* WHAT IS EXPECTED: An exact restatement of the data below, with the pictures removed, is the required answer.

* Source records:
Segment Open

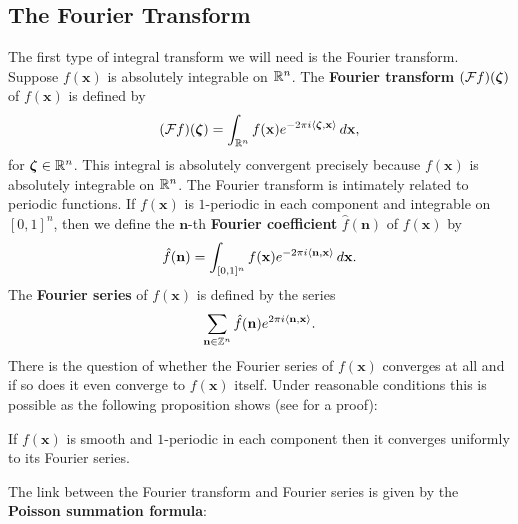     \subsection*{The Fourier Transform}
      The first type of integral transform we will need is the Fourier transform. Suppose $f(\mathbf{x})$ is absolutely integrable on $\mathbb{R}^{n}$. The \textbf{Fourier transform} $(\mathcal{F}f)(\boldsymbol{\zeta})$ of $f(\mathbf{x})$ is defined by
      \[
        (\mathcal{F}f)(\boldsymbol{\zeta}) = \int_{\mathbb{R}^{n}}f(\mathbf{x})e^{-2\pi i\langle\boldsymbol{\zeta},\mathbf{x}\rangle}\,d\mathbf{x},
      \]
      for $\boldsymbol{\zeta} \in \mathbb{R}^{n}$. This integral is absolutely convergent precisely because $f(\mathbf{x})$ is absolutely integrable on $\mathbb{R}^{n}$. The Fourier transform is intimately related to periodic functions. If $f(\mathbf{x})$ is $1$-periodic in each component and integrable on $[0,1]^{n}$, then we define the $\mathbf{n}$-th \textbf{Fourier coefficient} $\hat{f}(\mathbf{n})$ of $f(\mathbf{x})$ by
      \[
        \hat{f}(\mathbf{n}) = \int_{[0,1]^{n}}f(\mathbf{x})e^{-2\pi i\langle\mathbf{n},\mathbf{x}\rangle}\,d\mathbf{x}.
      \]
      The \textbf{Fourier series} of $f(\mathbf{x})$ is defined by the series
      \[
        \sum_{\mathbf{n} \in \mathbb{Z}^{n}}\hat{f}(\mathbf{n})e^{2\pi i\langle\mathbf{n},\mathbf{x}\rangle}.
      \]
      There is the question of whether the Fourier series of $f(\mathbf{x})$ converges at all and if so does it even converge to $f(\mathbf{x})$ itself. Under reasonable conditions this is possible as the following proposition shows (see \cite{grafakos2008classical} for a proof):

      \begin{proposition}
        If $f(\mathbf{x})$ is smooth and $1$-periodic in each component then it converges uniformly to its Fourier series.
      \end{proposition}

      The link between the Fourier transform and Fourier series is given by the \textbf{Poisson summation formula}:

Segment Closed

* ANSWER AREA:
     \subsection*{The Fourier Transform}
      The first type of integral transform we will need is the Fourier transform. Suppose $f(\mathbf{x})$ is absolutely integrable on $\mathbb{R}^{n}$. The \textbf{Fourier transform} $(\mathcal{F}f)(\boldsymbol{\zeta})$ of $f(\mathbf{x})$ is defined by
      \[
        (\mathcal{F}f)(\boldsymbol{\zeta}) = \int_{\mathbb{R}^{n}}f(\mathbf{x})e^{-2\pi i\langle\boldsymbol{\zeta},\mathbf{x}\rangle}\,d\mathbf{x},
      \]
      for $\boldsymbol{\zeta} \in \mathbb{R}^{n}$. This integral is absolutely convergent precisely because $f(\mathbf{x})$ is absolutely integrable on $\mathbb{R}^{n}$. The Fourier transform is intimately related to periodic functions. If $f(\mathbf{x})$ is $1$-periodic in each component and integrable on $[0,1]^{n}$, then we define the $\mathbf{n}$-th \textbf{Fourier coefficient} $\hat{f}(\mathbf{n})$ of $f(\mathbf{x})$ by
      \[
        \hat{f}(\mathbf{n}) = \int_{[0,1]^{n}}f(\mathbf{x})e^{-2\pi i\langle\mathbf{n},\mathbf{x}\rangle}\,d\mathbf{x}.
      \]
      The \textbf{Fourier series} of $f(\mathbf{x})$ is defined by the series
      \[
        \sum_{\mathbf{n} \in \mathbb{Z}^{n}}\hat{f}(\mathbf{n})e^{2\pi i\langle\mathbf{n},\mathbf{x}\rangle}.
      \]
      There is the question of whether the Fourier series of $f(\mathbf{x})$ converges at all and if so does it even converge to $f(\mathbf{x})$ itself. Under reasonable conditions this is possible as the following proposition shows (see \cite{grafakos2008classical} for a proof):

      \begin{proposition}
        If $f(\mathbf{x})$ is smooth and $1$-periodic in each component then it converges uniformly to its Fourier series.
      \end{proposition}

      The link between the Fourier transform and Fourier series is given by the \textbf{Poisson summation formula}:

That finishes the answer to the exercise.